» Instructions for the task
Please go through the listing below and count the lines where the string "step" appears. Answer with the number only.

(Extracted data begins)

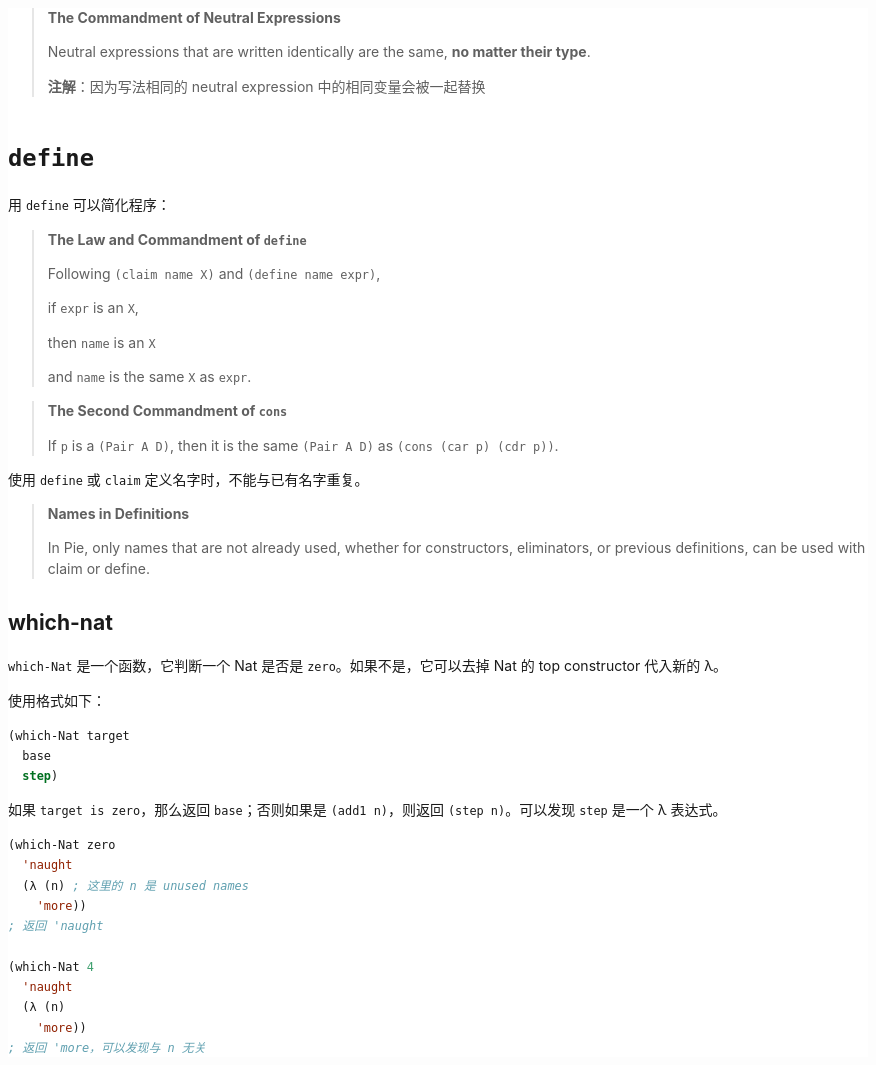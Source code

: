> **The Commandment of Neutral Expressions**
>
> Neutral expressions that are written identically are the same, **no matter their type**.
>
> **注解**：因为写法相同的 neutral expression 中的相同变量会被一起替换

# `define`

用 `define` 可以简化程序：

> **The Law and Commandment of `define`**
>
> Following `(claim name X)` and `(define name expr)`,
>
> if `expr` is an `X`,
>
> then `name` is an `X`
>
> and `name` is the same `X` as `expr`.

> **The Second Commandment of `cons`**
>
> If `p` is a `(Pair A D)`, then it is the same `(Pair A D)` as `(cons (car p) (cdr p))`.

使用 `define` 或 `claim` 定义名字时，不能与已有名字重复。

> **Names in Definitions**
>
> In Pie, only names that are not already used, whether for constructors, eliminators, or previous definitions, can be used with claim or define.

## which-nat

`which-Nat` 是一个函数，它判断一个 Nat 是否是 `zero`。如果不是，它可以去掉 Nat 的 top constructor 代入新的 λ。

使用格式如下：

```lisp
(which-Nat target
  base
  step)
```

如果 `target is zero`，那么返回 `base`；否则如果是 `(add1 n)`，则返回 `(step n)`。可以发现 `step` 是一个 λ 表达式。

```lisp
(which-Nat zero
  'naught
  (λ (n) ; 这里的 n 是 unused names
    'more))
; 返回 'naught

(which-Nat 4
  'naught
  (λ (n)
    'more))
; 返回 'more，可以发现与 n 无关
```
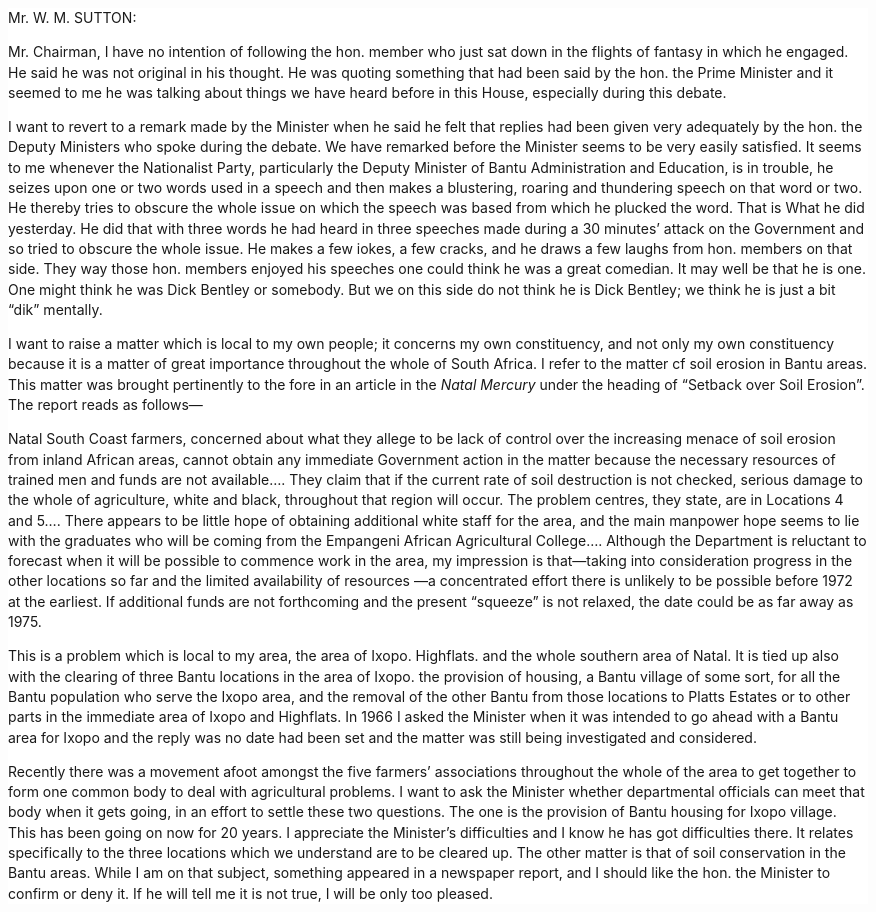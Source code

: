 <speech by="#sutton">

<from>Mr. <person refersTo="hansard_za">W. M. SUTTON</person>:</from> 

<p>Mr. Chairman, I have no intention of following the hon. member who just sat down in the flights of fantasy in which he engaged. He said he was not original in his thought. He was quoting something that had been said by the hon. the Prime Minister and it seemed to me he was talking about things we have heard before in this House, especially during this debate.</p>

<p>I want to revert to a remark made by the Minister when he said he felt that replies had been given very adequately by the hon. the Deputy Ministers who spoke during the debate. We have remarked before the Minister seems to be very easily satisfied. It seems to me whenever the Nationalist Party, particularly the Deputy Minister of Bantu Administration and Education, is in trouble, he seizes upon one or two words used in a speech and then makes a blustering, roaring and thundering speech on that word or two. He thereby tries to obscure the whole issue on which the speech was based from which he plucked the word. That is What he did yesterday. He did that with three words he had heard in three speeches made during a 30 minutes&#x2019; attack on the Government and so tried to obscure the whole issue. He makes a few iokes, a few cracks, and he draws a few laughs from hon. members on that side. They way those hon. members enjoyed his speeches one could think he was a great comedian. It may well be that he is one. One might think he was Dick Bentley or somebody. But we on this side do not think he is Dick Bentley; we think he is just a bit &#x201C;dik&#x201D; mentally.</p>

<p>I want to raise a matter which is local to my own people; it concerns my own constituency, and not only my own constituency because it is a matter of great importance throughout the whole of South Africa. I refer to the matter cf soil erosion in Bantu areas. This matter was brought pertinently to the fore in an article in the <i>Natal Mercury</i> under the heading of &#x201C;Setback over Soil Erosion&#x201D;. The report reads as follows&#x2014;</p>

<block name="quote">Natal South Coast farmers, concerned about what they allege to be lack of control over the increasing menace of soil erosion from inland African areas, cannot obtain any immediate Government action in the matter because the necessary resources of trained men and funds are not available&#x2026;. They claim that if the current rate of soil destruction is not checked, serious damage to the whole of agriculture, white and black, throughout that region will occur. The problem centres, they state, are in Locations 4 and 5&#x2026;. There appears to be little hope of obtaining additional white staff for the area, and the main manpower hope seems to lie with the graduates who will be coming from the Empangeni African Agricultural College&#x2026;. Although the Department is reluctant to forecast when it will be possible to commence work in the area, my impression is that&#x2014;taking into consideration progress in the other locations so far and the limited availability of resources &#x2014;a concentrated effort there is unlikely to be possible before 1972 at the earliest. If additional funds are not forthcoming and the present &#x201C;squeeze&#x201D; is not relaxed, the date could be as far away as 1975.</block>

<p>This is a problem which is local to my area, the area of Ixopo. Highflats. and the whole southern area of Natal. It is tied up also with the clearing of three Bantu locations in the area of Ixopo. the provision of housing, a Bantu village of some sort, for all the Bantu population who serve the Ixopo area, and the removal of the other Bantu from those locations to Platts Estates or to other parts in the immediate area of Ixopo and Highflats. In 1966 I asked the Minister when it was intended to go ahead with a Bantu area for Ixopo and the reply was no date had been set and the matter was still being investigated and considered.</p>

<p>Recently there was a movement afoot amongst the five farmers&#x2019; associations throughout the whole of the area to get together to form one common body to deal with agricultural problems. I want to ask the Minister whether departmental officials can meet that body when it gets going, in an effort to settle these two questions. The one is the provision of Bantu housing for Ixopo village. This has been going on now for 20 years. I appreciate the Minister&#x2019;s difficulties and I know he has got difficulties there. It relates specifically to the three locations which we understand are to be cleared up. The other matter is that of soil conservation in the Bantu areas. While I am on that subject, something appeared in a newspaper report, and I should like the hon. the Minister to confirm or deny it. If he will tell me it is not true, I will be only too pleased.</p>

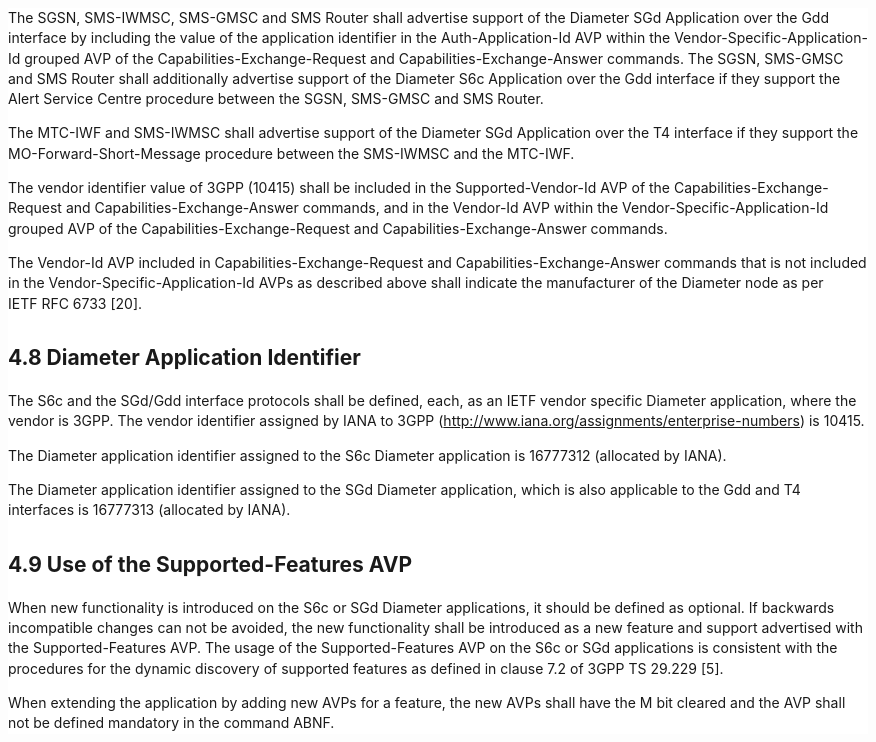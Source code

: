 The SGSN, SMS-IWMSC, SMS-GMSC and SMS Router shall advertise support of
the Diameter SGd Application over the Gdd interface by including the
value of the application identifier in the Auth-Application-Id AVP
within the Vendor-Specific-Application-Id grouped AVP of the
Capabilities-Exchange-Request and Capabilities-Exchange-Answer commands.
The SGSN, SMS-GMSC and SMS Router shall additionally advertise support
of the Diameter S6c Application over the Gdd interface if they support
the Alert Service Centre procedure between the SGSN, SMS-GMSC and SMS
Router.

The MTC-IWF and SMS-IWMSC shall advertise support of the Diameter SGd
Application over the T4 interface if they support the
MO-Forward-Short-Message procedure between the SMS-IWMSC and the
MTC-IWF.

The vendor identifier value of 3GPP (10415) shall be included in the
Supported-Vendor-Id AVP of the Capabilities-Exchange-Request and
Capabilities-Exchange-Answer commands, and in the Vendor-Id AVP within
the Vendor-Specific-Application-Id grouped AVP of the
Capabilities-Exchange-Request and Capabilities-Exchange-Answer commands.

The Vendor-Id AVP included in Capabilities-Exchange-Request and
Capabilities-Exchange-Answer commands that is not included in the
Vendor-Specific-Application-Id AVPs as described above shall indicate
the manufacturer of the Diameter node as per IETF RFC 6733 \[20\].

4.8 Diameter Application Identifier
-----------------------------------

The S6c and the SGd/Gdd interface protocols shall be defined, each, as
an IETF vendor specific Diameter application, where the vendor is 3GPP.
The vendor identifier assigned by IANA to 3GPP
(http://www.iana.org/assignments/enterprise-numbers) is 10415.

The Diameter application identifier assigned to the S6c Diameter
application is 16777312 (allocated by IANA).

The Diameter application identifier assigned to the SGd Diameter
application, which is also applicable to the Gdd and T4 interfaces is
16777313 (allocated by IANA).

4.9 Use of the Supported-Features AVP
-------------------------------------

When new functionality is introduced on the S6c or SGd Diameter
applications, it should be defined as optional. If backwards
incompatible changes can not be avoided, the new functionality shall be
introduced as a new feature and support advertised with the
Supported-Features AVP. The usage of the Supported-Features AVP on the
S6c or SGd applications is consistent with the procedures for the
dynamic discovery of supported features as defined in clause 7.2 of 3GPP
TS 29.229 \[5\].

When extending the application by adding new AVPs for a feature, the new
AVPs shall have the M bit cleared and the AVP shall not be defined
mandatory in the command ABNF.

(Extracted data ends)

» Task result
2